The tower at 1 Hanson Place sells another condo, unit #16G, for just over $1M last month, topping $1,000/sqft pricing with sales in that building for a few weeks & months in a row...
But just a few stops further east, you can still cop a fixer-upper townhouse for the same price, like 1067 Bergen Street, which closed in June for the same price as that condo, and just about $100K over asking price:
But besides the townhome vs. condo value, the inefficiency's still there too. With huge segments of the market still operating like the Wild West, and no true comprehensive MLS for Brooklyn (or greater NYC for that matter), we see on & off-market deals all day that demonstrate the inefficiency. Some $39 Billion in real estate traded last year in New York City, but much of it inefficiently. As we like to point out, it's very difficult to buy something you don't know is for sale. A broker in Brooklyn told us he doesn't market his properties because "there are too many B.S. buyers out there." A broker in south Florida bragged to us that the MLS sends daily e-mails for him to all of his clients of basically everything on the market.
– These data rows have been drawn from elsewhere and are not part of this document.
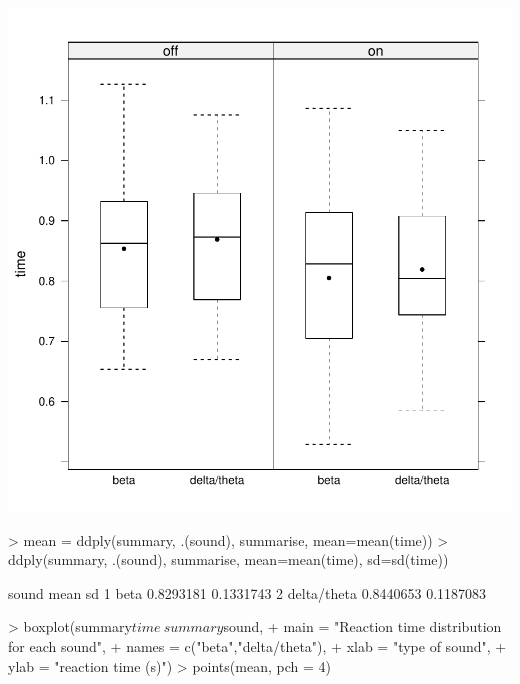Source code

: \documentclass[12pt,a4paper]{article}
\begin{document}
\begin{itemize}
\begin{Schunk}
\begin{Sinput}
\end{Sinput}
\end{Schunk}
\includegraphics{report-009}
\begin{Schunk}
\begin{Sinput}
> mean = ddply(summary, .(sound), summarise, mean=mean(time))
> ddply(summary, .(sound), summarise, mean=mean(time), sd=sd(time))
\end{Sinput}
\begin{Soutput}
        sound      mean        sd
1        beta 0.8293181 0.1331743
2 delta/theta 0.8440653 0.1187083
\end{Soutput}
\begin{Sinput}
> boxplot(summary$time~summary$sound,
+ main = "Reaction time distribution for each sound",
+ names = c("beta","delta/theta"),
+ xlab = "type of sound",
+ ylab = "reaction time (s)")
> points(mean, pch = 4)
\end{Sinput}
\end{Schunk}

\end{itemize}
\end{document}
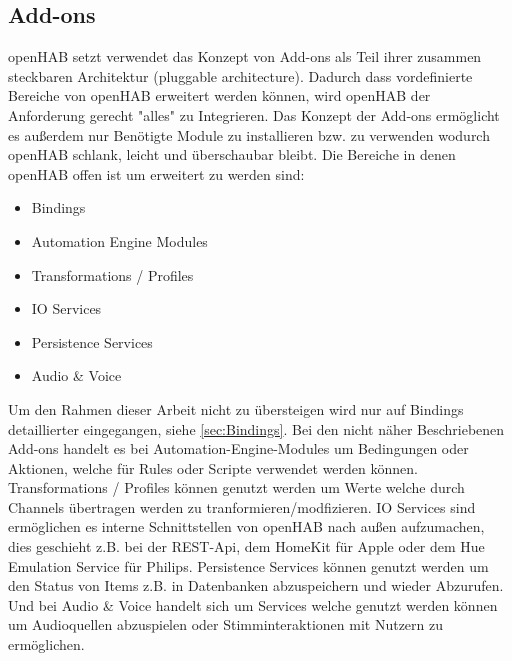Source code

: \subsection{Add-ons}
openHAB setzt verwendet das Konzept von Add-ons als Teil ihrer zusammen steckbaren Architektur (pluggable architecture). Dadurch dass vordefinierte Bereiche von openHAB erweitert werden können, wird openHAB der Anforderung gerecht "alles" zu Integrieren. Das Konzept der Add-ons ermöglicht es außerdem nur Benötigte Module zu installieren bzw. zu verwenden wodurch openHAB schlank, leicht und überschaubar bleibt. Die Bereiche in denen openHAB offen ist um erweitert zu werden sind:
\begin{itemize}
	\item Bindings
	\item Automation Engine Modules
	\item Transformations / Profiles
	\item IO Services
	\item Persistence Services
	\item Audio \& Voice
\end{itemize}
Um den Rahmen dieser Arbeit nicht zu übersteigen wird nur auf Bindings detaillierter eingegangen, siehe \ref{sec:Bindings}. Bei den nicht näher Beschriebenen Add-ons handelt es bei Automation-Engine-Modules um Bedingungen oder Aktionen, welche für Rules oder Scripte verwendet werden können. Transformations / Profiles können genutzt werden um Werte welche durch Channels übertragen werden zu tranformieren/modfizieren. IO Services sind ermöglichen es interne Schnittstellen von openHAB nach außen aufzumachen, dies geschieht z.B. bei der REST-Api, dem HomeKit für Apple oder dem Hue Emulation Service für Philips. Persistence Services können genutzt werden um den Status von Items z.B. in Datenbanken abzuspeichern und wieder Abzurufen. Und bei Audio \& Voice handelt sich um Services welche genutzt werden können um Audioquellen abzuspielen oder Stimminteraktionen mit Nutzern zu ermöglichen. 

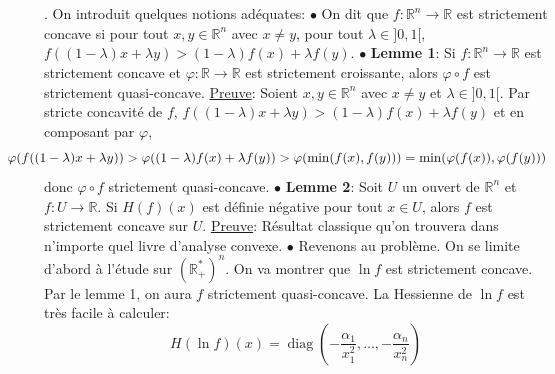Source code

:\documentclass{report}
\DeclareMathOperator{\diag}{diag}
\begin{document}
\subsection{} \noindent{}\\ 
\\ 
\\
. On introduit quelques notions adéquates:\newline
$\bullet$ On dit que $f:\mathbb R^n\to \mathbb R$ est strictement concave si pour tout $x,y\in \mathbb R^n$ avec $x\neq y$, pour tout $\lambda\in ]0,1[$, $f((1-\lambda)x+\lambda y) > (1-\lambda)f(x) + \lambda f(y)$.\newline
$\bullet$ \textbf{Lemme 1}: Si $f:\mathbb R^n\to \mathbb R$ est strictement concave et $\varphi: \mathbb R \to \mathbb R$ est strictement croissante, alors $\varphi \circ f$ est strictement quasi-concave.\newline
\underline{Preuve}: Soient $x,y\in \mathbb R^n$ avec $x\neq y$ et $\lambda\in ]0,1[$. Par stricte concavité de $f$, $f((1-\lambda)x+\lambda y) > (1-\lambda)f(x) + \lambda f(y)$ et en composant par $\varphi$, 
$$\hspace*{-1cm}\varphi(f((1-\lambda)x+\lambda y)) > \varphi((1-\lambda)f(x) + \lambda f(y)) > \varphi(\min(f(x),f(y)))=\min(\varphi(f(x)),\varphi(f(y)))$$
donc $\varphi \circ f$ strictement quasi-concave.\newline
$\bullet$ \textbf{Lemme 2}: Soit $U$ un ouvert de $\mathbb R^n$ et $f:U\to \mathbb R$. Si $H(f)(x)$ est définie négative pour tout $x\in U$, alors $f$ est strictement concave sur $U$.\newline
\underline{Preuve}: Résultat classique qu'on trouvera dans n'importe quel livre d'analyse convexe.
\newline \newline
$\bullet$ Revenons au problème. On se limite d'abord à l'étude sur $(\mathbb R_+^*)^n$. \newline
On va montrer que $\ln f$ est strictement concave. Par le lemme 1, on aura $f$ strictement quasi-concave.
La Hessienne de $\ln f$ est très facile à calculer: $$H(\ln f)(x)=\diag(-\frac{\alpha_1}{x_1^2},\ldots, -\frac{\alpha_n}{x_n^2})$$
\end{document}
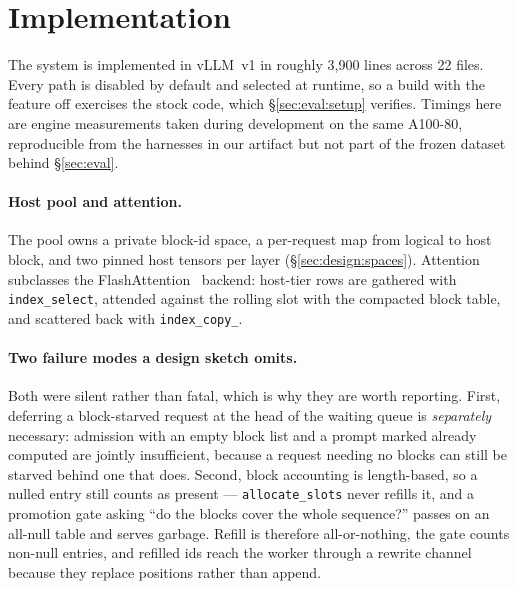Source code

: %
%

\section{Implementation}
\label{sec:impl}

The system is implemented in vLLM~v1 in roughly 3{,}900 lines across 22 files.
Every path is disabled by default and selected at runtime, so a build with the
feature off exercises the stock code, which \S\ref{sec:eval:setup} verifies.
Timings here are engine measurements taken during development on the same A100-80,
reproducible from the harnesses in our artifact but not part of the frozen dataset
behind \S\ref{sec:eval}.

\paragraph{Host pool and attention.}
\label{sec:impl:pool}
The pool owns a private block-id space, a per-request map from logical to host
block, and two pinned host tensors per layer (\S\ref{sec:design:spaces}).
Attention subclasses the FlashAttention~\cite{flashattention2} backend: host-tier
rows are gathered with \texttt{index\_select}, attended against the rolling slot
with the compacted block table, and scattered back with \texttt{index\_copy\_}.

\paragraph{Two failure modes a design sketch omits.} Both were silent rather than
fatal, which is why they are worth reporting. First, deferring a block-starved
request at the head of the waiting queue is \emph{separately} necessary: admission
with an empty block list and a prompt marked already computed are jointly
insufficient, because a request needing no blocks can still be starved behind one
that does. Second, block accounting is length-based, so a nulled entry still counts
as present --- \texttt{allocate\_slots} never refills it, and a promotion gate asking
``do the blocks cover the whole sequence?'' passes on an all-null table and serves
garbage. Refill is therefore all-or-nothing, the gate counts non-null entries, and
refilled ids reach the worker through a rewrite channel because they replace
positions rather than append.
He sits back and waits until the buyers tell him what property he sent them that they wanna see. To say that there's no more inefficiency in Brooklyn is a total mischaracterization. If anything, Mahattan-type condo prices poking into Brooklyn makes townhomes still at comparable prices look even more attractive - in relative terms. If you're looking for condo alternative townhomes in Brooklyn between $1M - $1.5M, they're scattered all over.
With much less marketing, just down the street, 991 Bergen Street sold for the exact same price as 1067 Bergen Street. And with even less marketing than that, 886 Sterling Place goes for $625K! Could the neighbor now asking under $900K finally be ready for their price?
We scoped the carriage house in Clinton Hill at 91 Irving Place early on. It closed last month for $1.2M, $500/sqft. We're told the owners are taking advantage of the buildable square footage and making a nice house out of it. Another carriage house around the corner at 365 Waverly Avenue also trades last month at a similar level, $1.175M. If this neighb's good enough for Vinny Chase (who was also priced out of Fort Greene), isn't it good enough for you?
A killer house in prime Bed-Stuy like 187 Hancock Street is worth a write-up on Brownstoner for its artchitectural merits, but you won't see that on your StreetEasy! And you can't duplicate a purchase like this in Harlem. Closed for $1.52M in June
A vacant 3-Family in Bed-Stuy at 531 Madison Street closes for $1.125M in June, right around asking price.
Even on a flip, 577 Jefferson Avenue was a beauty that still needed some work, and didn't last long on the market. In our book, the closing price of $1.2M still beats anything you can find in Harlem AND beats the $1,000/sqft Brooklyn condo. And if you can still get on the same block for even cheaper than this without Corcoran, well then how exactly is there "no 'Moneyball' left in Brooklyn"?